Flint water crisis: Mayor, governor spar over timeline to replace lead pipes
Michigan has come to an agreement with Rowe Professional Services, a Flint-based engineering firm, to survey and analyze the city’s network of water pipes, Governor Rick Snyder announced Tuesday.
“We need to find out which of the city’s pipes are made of lead and have lead soldering, and are the most critical to address immediately,” Snyder said in a statement. “We’re hiring Flint residents and training them to assist with that process, working together to make the community safer.”
The survey, combined with ongoing water testing, will show where the high-risk, high-priority areas ‒ those that should be addressed most quickly ‒ are located in Flint. The governor has asked the state legislature to approve a $25 million supplemental budget request that will be used to replace the water infrastructure. The legislation passed the Senate nearly two weeks ago, and a key House committee approved the spending on Wednesday, allowing the bill to be considered by the full House, AP reported.
It could cost more than $60 million total to replace the estimated 35,000 or more lead service lines in Flint, state officials have said.
Officials still do not know the composition of 10,000 service lines connecting water mains to the city’s homes and businesses. It will take a month for the engineering firm to identify the location of lead pipes, which is necessary before replacement work can begin, Snyder said. The survey will cost the state $500,000, according to AP.
Flint Mayor Karen Weaver says that the governor’s timeline isn’t fast enough. The city is in the midst of a nearly two-year water crisis that began when Flint switched its water source from the city of Detroit, which sourced its water from Lake Huron, to the much closer Flint River as a cost-saving measure. Corrosive compounds in the river water caused lead from the city’s pipes to leak into the water supply. Lead in tap water was found to have reached dangerously high levels, and tests found that many children had lead in their bloodstream.

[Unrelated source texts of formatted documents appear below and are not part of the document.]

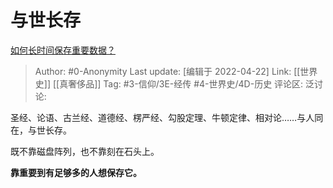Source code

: # 与世长存
[如何长时间保存重要数据？](https://www.zhihu.com/question/313837243/answer/2451917048)

> Author: #0-Anonymity
> Last update: [编辑于 2022-04-22]
> Link: [[世界史]] [[真奢侈品]]
> Tag: #3-信仰/3E-经传 #4-世界史/4D-历史
> 评论区:
> 泛讨论:

圣经、论语、古兰经、道德经、楞严经、勾股定理、牛顿定律、相对论……与人同在，与世长存。

既不靠磁盘阵列，也不靠刻在石头上。

**靠重要到有足够多的人想保存它。**

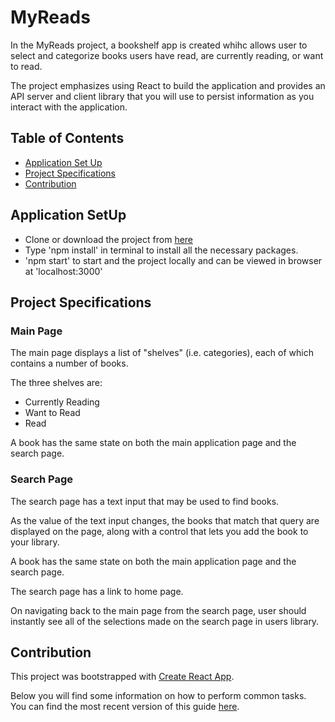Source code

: # MyReads

In the MyReads project, a bookshelf app is created whihc allows user to select and categorize books users have read, are currently reading, or want to read. 

The project emphasizes using React to build the application and provides an API server and client library that you will use to persist information as you interact with the application.

## Table of Contents

- [Application Set Up](#application-setup)
- [Project Specifications](#project-specifications)
- [Contribution](#contribution)

## Application SetUp

* Clone or download the project from [here](https://github.com/div88/my-reads.git)
* Type 'npm install' in terminal to install all the necessary packages.
* 'npm start' to start and the project locally and can be viewed in browser at 'localhost:3000'


## Project Specifications

### Main Page
The main page displays a list of "shelves" (i.e. categories), each of which contains a number of books. 

The three shelves are:
* Currently Reading
* Want to Read
* Read

A book has the same state on both the main application page and the search page.

### Search Page

The search page has a text input that may be used to find books. 

As the value of the text input changes, the books that match that query are displayed on the page, along with a control that lets you add the book to your library. 

A book has the same state on both the main application page and the search page.

The search page has a link to home page.

On navigating back to the main page from the search page, user should instantly see all of the selections made on the search page in users library.

## Contribution

This project was bootstrapped with [Create React App](https://github.com/facebookincubator/create-react-app).

Below you will find some information on how to perform common tasks.<br>
You can find the most recent version of this guide [here](https://github.com/facebookincubator/create-react-app/blob/master/packages/react-scripts/template/README.md).






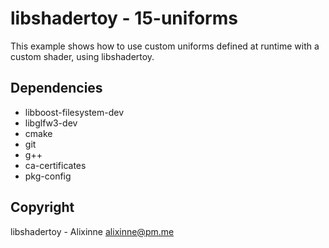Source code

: # libshadertoy - 15-uniforms

This example shows how to use custom uniforms defined at runtime
with a custom shader, using libshadertoy.

## Dependencies

* libboost-filesystem-dev
* libglfw3-dev
* cmake
* git
* g++
* ca-certificates
* pkg-config

## Copyright

libshadertoy - Alixinne <alixinne@pm.me>
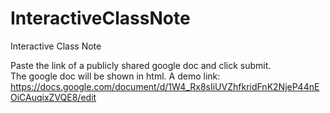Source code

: # InteractiveClassNote
Interactive Class Note

Paste the link of a publicly shared google doc and click submit.  
The google doc will be shown in html.
A demo link: https://docs.google.com/document/d/1W4_Rx8sIiUVZhfkridFnK2NjeP44nEOiCAuqixZVQE8/edit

“We’re going to get this done ‒ and done quickly ‒ by any and every means necessary,” Weaver said in a statement. “The people of my city have simply run out of patience, and I have a moral obligation to act.”
Under the first phase of her “fast-start plan,” 32 specially trained crews would replace about 15,000 service lines at no cost to consumers. Weaver’s proposal would cost $55 million as water infrastructure experts from the Lansing Board of Water and Light train local Flint workers on lead pipe removal at a vacant property in Flint owned by the Genesee County Land Bank. Training for the workers would begin next week.
The water crisis doesn’t just include dangerous levels of lead in Flint residents, but also a sharp increase in cases of an atypical pneumonia known as Legionnaires’ disease that began in mid-January. Last Tuesday, the city issued a boil water advisory over fears of bacterial contamination due to a water main break. The advisory was lifted on Friday after testing did not reveal any bacteria during or after the repairs.
A May 2015 study by the Michigan Department of Community Health, which went unnoticed until Wednesday, found elevated levels of perfluorinated compounds in the Flint River. PFCs are man-made compounds that can have devastating environmental effects, and some have been linked to cancer and birth defects.
The report, which tested surface water and fish for PFCs in 13 sites around the state, was not designed to evaluate drinking water, Jennifer Eisner, a public information officer for the Michigan Department of Health and Human Services, told the Intercept. However, it did find that levels of perfluorooctane sulfonate (PFOS) in the Flint River exceeded the state’s limits for both non-drinking water and drinking water.
A survey of the nation’s 500 largest water systems by public interest group Food and Water Watch published Tuesday found that Flint residents paid the highest water rates in the US. On average, they paid $864 a year for water service ‒ or 7 percent of household income ‒ which was more than 2.5 times the Michigan average of $323.
"It far exceeds what the United Nations designates as affordable for water and sewer service," Mary Grant, one of the study's authors, told the Detroit Free Press. The UN recommends that water utilities should not exceed 3 percent of household income.
In August, a judge ruled that certain rate increases in Flint were unlawful, and ordered the city to reduce its rates by 35 percent and to eliminate a service fee, Food and Water Watch noted. The group conducted its survey last January.
At least nine lawsuits have been filed in state and federal courts since the water crisis began. On Tuesday, thousands of Flint residents met with lawyers as they seek information on joining one of the pending class-action suits, the Guardian reported. The combined liability for the state and the engineering firm hired to advise Flint on its water treatment plant could climb to $1.25 billion. Separately, a local hospital is the principal defendant in a $100 million suit claiming the medical center did nothing to combat the outbreak of Legionnaires’.